Ces économistes d'origines très différentes sont obligés, au moment historique où nous sommes parvenus, de ne point éluder certaines questions, qui ne peuvent pas être repoussées d'un revers de la main : par exemple le destin de l'Union économique européenne. Au delà des approches singulières et des formules, des convergences réelles se dessinent parfois. C'est une évolution intéressante.

 

(Petite digression : paradoxalement, l'économie se lit facilement et convient à la méthode de lecture rapide -quand on a subi une petite initiation à la matière, ce qui est mon cas- alors que c'est une matière ardue et jargonnante. Pourquoi ce paradoxe ? Parce que l'intertextualité y est très forte, que les économistes se répètent beaucoup et qu'il y a des passages obligés dans les démonstrations. Donc, pas besoin de lire avec une concentration extrême la énième explication de la crise de 29, des années Thatcher, du multiplicateur Keynésien, de la Loi de Say ou des critères du Pacte de Stabilité... A force on a l'habitude, on repère aisément les "morceaux de bravoure" imposés, et on peut passer vite, en recherchant ce qu'il y a d'inédit dans l'Essai. Ainsi on peut lire un ouvrage économique beaucoup plus rapidement qu'un roman ou un livre d'Histoire, qui demandent une autre attitude. )

 

Revenons donc à nos deux Essais :

 

Karine Berger et Valérie Rabault sont optimistes. C'est déjà une grande originalité, et pour cette seule raison ça vaut la lecture. Les "déclinistes" en prennent plein la poire. Même dans le pire scenario (et le pire n'est pas probable comme on le sait), la France augmentera sa production de 40 % d'ici à 2040 et restera dans le peloton de tête mondial, le revenu par habitant continuant d'augmenter, certes modérément. Dans ce scenario, la France subira une désindustrialisation quasi complète. Mais il est à notre portée d'éviter cette ornière.

 

Pour elles, la source de nos maux, c'est le renoncement au modèle de développement propre de la France, celui qui a si bien fonctionné pendant les trente glorieuses. Et il est possible de recréer une dynamique de cette nature d'ici à 2040. Elles vont expliquer comment.

 

Le modèle français "renié puis abandonné", c'est la déclinaison économique du tryptique liberté-égalité-fraternité. Et c'est la cohérence interne de cette formule qui garantit le succès. Sa spécificité, c'est le rôle de l'Etat dans l'impulsion de la croissance et dans son utilisation, avec un outil privilégié : l'éducation au sens très large. Le modèle est aussi fondé sur une logique de protection sociale garantissant la sécurité et amortissant les crises, avec la participation majeure de services publics qui irriguent le pays. La France des trente glorieuses, c'est aussi un rôle d'éclaireur fondamental dans la construction européenne.

 

Les "déclinistes" délirent quand ils accusent ce modèle de plomber le pays, car en réalité il n'en "reste pas grand chose". Et les auteurs utilisent une citation succulente pour qualifier leur mauvaise foi : "le bon sens petit-bourgeois : son rôle est de poser des égalités simples entre ce qui se voit et ce qui est" (Roland Barthes, Mythologies).

 

L'Essai revient sur l'épopée assez édifiante des trente glorieuses. En 1946, les trois quarts de la production ont disparu. Il n'y a que 15 millions d'ouvriers disponibles. Les seules ressources financières proviennent du plan Marshall. Or, en moins de trois ans on rattrape le niveau du PIB d'avant-guerre ; en 1950 on a augmenté la production de 85 % par rapport à 1944.

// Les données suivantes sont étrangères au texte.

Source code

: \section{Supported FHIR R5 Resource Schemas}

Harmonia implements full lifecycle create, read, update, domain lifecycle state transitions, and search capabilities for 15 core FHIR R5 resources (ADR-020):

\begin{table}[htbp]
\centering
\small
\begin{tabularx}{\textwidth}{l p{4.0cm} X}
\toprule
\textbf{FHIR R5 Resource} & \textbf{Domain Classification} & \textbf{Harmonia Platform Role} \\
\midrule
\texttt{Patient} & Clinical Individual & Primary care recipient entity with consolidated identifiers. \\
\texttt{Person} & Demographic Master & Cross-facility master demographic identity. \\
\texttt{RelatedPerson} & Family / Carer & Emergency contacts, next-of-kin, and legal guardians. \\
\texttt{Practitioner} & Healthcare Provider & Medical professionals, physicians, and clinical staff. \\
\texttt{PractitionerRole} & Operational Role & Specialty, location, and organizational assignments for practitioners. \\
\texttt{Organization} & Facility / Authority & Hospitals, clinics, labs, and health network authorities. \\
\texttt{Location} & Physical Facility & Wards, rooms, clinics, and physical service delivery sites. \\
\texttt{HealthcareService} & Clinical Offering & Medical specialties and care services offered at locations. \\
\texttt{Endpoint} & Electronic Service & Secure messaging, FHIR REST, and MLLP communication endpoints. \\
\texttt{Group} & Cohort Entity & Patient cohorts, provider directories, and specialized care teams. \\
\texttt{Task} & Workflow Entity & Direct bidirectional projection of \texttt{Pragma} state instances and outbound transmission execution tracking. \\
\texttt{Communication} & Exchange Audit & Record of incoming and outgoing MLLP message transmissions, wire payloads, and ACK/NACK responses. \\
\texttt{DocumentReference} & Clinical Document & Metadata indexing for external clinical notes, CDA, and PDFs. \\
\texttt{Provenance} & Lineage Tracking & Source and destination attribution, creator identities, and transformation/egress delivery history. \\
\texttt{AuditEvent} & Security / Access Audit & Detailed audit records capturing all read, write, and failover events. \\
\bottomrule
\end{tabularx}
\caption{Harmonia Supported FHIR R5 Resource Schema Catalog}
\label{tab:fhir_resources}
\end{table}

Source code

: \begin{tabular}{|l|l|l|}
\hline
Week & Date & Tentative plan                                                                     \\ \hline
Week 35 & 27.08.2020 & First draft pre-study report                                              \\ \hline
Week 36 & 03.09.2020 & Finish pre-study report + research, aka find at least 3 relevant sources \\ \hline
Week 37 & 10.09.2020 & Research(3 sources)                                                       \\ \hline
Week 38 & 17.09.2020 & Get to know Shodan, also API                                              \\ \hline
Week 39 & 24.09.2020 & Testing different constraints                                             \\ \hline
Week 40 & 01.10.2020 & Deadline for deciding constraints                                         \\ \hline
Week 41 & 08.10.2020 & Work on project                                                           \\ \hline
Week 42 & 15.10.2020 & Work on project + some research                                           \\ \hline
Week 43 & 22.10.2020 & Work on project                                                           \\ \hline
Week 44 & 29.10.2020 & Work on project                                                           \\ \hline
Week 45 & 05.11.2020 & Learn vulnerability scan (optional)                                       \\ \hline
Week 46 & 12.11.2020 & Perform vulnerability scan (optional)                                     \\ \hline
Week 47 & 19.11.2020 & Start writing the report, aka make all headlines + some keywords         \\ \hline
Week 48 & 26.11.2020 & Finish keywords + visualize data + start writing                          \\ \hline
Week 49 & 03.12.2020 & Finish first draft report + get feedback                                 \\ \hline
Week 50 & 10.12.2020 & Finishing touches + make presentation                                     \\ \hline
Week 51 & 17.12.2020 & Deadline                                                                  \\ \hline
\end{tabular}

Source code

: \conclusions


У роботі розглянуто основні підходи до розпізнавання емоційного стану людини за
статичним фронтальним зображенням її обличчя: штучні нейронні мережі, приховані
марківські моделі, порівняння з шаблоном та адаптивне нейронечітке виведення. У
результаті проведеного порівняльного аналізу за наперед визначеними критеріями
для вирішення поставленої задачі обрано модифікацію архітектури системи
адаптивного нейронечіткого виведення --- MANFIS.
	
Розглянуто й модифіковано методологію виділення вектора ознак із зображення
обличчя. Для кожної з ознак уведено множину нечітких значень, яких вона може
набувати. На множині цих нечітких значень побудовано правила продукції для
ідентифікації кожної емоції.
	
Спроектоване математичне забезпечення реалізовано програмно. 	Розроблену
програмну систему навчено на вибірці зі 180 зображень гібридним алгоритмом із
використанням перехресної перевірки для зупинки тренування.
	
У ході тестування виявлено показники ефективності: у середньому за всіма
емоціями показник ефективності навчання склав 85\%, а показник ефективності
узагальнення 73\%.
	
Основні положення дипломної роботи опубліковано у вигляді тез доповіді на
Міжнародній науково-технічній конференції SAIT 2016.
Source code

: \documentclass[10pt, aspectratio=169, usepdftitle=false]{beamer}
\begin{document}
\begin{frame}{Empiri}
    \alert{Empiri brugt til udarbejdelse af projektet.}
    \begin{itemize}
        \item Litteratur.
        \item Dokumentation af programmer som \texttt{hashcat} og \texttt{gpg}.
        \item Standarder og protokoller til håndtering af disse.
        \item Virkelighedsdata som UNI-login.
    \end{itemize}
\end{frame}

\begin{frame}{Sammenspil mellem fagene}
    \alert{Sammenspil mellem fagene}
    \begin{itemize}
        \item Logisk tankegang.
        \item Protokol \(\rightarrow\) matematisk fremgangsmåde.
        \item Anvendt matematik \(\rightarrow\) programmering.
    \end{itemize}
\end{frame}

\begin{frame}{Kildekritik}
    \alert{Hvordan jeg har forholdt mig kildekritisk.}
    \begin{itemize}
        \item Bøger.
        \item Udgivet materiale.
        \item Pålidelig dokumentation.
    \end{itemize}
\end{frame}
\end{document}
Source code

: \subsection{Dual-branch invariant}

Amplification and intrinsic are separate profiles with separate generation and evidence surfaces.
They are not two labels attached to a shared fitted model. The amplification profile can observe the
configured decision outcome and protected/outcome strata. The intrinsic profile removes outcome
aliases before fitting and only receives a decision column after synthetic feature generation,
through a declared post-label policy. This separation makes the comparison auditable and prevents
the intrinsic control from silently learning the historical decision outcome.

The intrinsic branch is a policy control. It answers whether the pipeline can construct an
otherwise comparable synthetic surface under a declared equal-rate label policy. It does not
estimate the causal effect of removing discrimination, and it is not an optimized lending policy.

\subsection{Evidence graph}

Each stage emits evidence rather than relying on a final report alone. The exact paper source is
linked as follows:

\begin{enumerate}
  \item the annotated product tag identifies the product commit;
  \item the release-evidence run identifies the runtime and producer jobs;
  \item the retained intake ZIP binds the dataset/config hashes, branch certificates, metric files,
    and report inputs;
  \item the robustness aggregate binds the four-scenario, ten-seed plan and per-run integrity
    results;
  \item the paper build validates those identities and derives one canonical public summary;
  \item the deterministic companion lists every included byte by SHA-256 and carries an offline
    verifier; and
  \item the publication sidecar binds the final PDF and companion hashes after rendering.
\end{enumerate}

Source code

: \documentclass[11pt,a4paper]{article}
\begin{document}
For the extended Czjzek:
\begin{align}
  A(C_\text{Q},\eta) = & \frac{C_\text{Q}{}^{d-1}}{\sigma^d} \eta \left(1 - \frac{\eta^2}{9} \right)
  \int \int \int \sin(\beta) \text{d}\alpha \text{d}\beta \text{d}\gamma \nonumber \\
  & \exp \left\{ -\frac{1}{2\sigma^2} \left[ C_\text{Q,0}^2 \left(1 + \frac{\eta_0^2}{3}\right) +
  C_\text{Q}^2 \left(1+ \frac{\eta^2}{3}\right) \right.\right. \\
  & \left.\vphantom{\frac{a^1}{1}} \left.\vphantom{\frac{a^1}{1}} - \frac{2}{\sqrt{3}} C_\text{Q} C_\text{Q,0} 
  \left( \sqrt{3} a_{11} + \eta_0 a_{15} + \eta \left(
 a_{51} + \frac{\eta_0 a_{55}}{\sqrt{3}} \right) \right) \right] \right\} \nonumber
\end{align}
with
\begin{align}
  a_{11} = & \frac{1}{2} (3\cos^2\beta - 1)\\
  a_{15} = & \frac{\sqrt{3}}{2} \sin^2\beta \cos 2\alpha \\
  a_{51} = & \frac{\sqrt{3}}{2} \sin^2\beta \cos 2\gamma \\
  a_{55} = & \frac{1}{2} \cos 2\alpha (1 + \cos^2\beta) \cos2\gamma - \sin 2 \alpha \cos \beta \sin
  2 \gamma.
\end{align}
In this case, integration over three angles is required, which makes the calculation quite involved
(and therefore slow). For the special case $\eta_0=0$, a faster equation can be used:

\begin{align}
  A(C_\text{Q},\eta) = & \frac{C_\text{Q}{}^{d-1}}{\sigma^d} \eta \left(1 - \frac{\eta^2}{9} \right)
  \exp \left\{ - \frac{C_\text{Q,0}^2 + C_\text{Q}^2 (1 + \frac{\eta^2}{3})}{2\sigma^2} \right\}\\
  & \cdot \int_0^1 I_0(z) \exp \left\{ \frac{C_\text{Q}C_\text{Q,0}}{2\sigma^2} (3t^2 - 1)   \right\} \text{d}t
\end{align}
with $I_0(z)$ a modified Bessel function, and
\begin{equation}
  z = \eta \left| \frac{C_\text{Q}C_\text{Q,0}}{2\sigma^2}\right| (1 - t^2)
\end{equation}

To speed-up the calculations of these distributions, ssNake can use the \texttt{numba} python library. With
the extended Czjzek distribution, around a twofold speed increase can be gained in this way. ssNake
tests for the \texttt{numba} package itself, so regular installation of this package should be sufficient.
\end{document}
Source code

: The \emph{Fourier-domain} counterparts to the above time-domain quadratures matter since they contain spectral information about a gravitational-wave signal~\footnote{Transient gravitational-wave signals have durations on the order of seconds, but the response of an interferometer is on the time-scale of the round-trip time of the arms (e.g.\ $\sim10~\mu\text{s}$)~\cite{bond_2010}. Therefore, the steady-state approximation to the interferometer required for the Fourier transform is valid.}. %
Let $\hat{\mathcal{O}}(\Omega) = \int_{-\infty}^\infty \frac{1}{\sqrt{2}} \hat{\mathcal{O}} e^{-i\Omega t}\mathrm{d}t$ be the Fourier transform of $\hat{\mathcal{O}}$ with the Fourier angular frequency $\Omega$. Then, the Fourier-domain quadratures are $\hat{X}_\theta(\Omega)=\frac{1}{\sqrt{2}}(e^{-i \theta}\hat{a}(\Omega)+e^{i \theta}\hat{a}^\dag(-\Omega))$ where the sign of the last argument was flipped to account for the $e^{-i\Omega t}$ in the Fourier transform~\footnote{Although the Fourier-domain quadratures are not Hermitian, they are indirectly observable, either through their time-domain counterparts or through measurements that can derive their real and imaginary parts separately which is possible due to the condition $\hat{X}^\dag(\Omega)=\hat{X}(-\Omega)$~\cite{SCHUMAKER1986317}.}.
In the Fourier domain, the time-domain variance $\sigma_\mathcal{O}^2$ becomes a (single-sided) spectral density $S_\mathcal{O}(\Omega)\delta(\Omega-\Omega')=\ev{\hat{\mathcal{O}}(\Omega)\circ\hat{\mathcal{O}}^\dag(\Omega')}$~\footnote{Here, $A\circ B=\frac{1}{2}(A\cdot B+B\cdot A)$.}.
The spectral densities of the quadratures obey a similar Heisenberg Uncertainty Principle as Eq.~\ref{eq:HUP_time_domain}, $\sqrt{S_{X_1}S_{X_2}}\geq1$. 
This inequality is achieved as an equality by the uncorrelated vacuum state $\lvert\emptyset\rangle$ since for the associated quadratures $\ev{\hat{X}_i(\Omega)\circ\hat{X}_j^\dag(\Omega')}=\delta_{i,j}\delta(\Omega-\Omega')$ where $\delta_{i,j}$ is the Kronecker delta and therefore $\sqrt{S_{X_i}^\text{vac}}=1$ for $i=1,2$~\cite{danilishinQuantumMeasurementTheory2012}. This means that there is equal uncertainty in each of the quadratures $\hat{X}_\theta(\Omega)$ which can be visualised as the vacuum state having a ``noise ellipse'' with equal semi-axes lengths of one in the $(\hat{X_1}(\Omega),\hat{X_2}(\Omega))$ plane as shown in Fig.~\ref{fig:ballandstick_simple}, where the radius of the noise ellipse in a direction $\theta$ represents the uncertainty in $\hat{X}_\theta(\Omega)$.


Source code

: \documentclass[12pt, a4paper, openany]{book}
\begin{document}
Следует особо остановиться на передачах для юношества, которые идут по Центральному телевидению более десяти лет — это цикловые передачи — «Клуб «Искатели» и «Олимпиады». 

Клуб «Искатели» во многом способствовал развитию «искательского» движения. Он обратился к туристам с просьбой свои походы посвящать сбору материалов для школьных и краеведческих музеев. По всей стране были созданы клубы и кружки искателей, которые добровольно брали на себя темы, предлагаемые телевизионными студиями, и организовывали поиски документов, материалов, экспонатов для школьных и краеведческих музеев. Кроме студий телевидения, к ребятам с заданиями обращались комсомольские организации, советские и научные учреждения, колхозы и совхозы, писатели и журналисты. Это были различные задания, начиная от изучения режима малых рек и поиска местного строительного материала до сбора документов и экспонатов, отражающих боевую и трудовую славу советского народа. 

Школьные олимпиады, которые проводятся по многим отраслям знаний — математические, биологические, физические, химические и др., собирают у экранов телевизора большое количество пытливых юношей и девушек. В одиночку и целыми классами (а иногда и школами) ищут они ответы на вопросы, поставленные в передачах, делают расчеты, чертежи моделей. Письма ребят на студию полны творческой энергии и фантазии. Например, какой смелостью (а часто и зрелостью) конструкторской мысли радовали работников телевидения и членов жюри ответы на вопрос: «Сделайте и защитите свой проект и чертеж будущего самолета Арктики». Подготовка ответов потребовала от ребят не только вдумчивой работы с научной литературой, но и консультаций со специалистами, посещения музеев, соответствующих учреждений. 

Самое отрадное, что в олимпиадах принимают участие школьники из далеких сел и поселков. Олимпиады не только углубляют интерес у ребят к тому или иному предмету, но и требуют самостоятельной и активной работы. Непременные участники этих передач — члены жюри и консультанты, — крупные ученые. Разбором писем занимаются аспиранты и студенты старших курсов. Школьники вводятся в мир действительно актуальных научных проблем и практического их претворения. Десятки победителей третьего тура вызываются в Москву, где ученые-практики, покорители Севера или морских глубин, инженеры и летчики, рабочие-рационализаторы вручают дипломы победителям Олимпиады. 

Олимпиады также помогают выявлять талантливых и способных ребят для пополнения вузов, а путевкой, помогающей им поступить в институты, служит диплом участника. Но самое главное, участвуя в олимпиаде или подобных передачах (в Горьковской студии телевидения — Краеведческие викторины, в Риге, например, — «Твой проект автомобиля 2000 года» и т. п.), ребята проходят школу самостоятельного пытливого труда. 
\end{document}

 Le moteur, c'est l'innovation industrielle. L'idée, martelée par les auteurs, qu'en économie, la "seule valeur qui compte c'est la productivité", c'est à dire l'élan des connaissances et leur mise en application.

 La méthode, c'est d'assumer une volonté planificatrice, avec des objectifs ramassés et chiffrés. Des perspectives mobilisantes pour toute la population.

 

Dans ce schéma vertueux, c'est le secteur public qui permet à l'initiative privée de s'épanouir. Car pour relancer massivement une économie, il faut prendre des "risques gigantesques". Seule la puissance publique peut les assumer. Et le livre revient sur les expériences d'Airbus, "une hérésie" au regard de la pensée économique dominante, ou du TGV (il faudra 50 ans pour que le TGV Méditerrannée suscite des profits, mais c'est un moteur indispensable de la croissance).

 

La France a renoncé à cette méthode : l'investissement public représente aujourd'hui seulement 85 % de celui de 1991, les investissements TGV ont été divisés par deux, EDF a baissé les siens d'un tiers. L'innovation stagne... les filières scientifiques se tarissent, et la moitié des Polytechniciens partent travailler dans la Banque et le Conseil...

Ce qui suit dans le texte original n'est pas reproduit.